The book, however, is considered his scientific manifesto as it contains wider arguments on the nature of science itself, brilliantly expressed in Galileo’s famed statement, “Philosophy is written in this grand book—I mean the universe—which stands continually open to our gaze, but it cannot be understood unless one first learns to comprehend the language and interpret the characters in which it is written. It is written in the language of mathematics, and its characters are triangles, circles, and other geometrical figures, without which it is humanly impossible to understand a single word of it; without these, one is wandering around in a dark labyrinth.” (7)

Galileo outlines here a succinct exposition of the materialist approach indispensable to understanding nature. What he championed, quite consciously in opposition to Aristotle’s approach, was a method of thought that sought to accurately reflect the laws of matter in man’s thinking.

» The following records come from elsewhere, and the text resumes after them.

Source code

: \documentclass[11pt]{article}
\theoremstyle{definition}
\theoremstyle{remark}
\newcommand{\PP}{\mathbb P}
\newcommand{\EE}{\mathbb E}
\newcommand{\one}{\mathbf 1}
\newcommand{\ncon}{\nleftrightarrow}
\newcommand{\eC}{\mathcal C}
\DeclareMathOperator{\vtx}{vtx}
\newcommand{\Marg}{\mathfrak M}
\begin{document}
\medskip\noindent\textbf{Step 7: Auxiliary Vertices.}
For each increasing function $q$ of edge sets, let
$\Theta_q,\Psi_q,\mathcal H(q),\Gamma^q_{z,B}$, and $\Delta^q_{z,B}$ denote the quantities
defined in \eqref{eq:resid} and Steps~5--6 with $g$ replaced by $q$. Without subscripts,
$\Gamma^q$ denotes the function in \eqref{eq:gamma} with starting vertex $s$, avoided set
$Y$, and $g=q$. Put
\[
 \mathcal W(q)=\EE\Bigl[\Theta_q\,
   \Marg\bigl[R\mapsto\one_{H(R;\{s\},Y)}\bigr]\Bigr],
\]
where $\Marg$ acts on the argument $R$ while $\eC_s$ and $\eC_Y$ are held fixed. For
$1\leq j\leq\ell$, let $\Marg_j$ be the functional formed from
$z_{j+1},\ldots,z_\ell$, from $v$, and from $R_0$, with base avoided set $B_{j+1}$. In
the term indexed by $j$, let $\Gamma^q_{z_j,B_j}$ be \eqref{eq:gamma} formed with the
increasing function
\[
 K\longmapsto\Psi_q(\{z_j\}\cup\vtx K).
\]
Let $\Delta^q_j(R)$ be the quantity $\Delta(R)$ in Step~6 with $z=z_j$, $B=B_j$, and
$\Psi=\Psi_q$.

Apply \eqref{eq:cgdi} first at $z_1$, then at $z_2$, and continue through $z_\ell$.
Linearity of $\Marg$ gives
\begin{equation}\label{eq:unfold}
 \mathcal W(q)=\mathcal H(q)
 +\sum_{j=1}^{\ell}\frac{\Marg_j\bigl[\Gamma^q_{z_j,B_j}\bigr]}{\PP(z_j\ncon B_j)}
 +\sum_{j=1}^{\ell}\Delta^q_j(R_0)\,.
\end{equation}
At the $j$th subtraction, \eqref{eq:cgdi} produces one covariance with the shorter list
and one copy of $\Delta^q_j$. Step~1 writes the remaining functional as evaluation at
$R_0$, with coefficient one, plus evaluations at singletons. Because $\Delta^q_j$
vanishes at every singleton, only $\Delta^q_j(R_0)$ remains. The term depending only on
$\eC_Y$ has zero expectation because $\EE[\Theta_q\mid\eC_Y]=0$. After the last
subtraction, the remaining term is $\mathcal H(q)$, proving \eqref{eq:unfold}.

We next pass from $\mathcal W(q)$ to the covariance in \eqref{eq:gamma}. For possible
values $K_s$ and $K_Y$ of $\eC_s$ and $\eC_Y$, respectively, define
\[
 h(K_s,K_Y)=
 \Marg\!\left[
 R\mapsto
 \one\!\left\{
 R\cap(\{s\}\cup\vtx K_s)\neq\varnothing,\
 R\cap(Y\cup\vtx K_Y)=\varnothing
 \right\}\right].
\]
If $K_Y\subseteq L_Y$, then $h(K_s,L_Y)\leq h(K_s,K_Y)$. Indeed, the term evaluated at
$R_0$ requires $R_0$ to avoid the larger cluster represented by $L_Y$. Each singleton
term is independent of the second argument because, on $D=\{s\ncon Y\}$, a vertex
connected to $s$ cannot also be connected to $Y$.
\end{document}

With the 1623 election of his friend and supporter, Maffeo Barberini, to head the Church as Pope Urban VIII—to whom his book The Assayer was dedicated—Galileo felt that he might be able to lift the prohibition placed on him by the Edict of 1616. Though the new pope refused the request, he did encourage Galileo’s newest project, a book contrasting the Ptolemaic and Copernican system, but warned him to be careful to treat heliocentrism only as a mathematical hypothesis. The publication of Dialogue on the Two Chief World Systems in 1632, despite the warning, became the catalyst for a second confrontation with the Church hierarchy.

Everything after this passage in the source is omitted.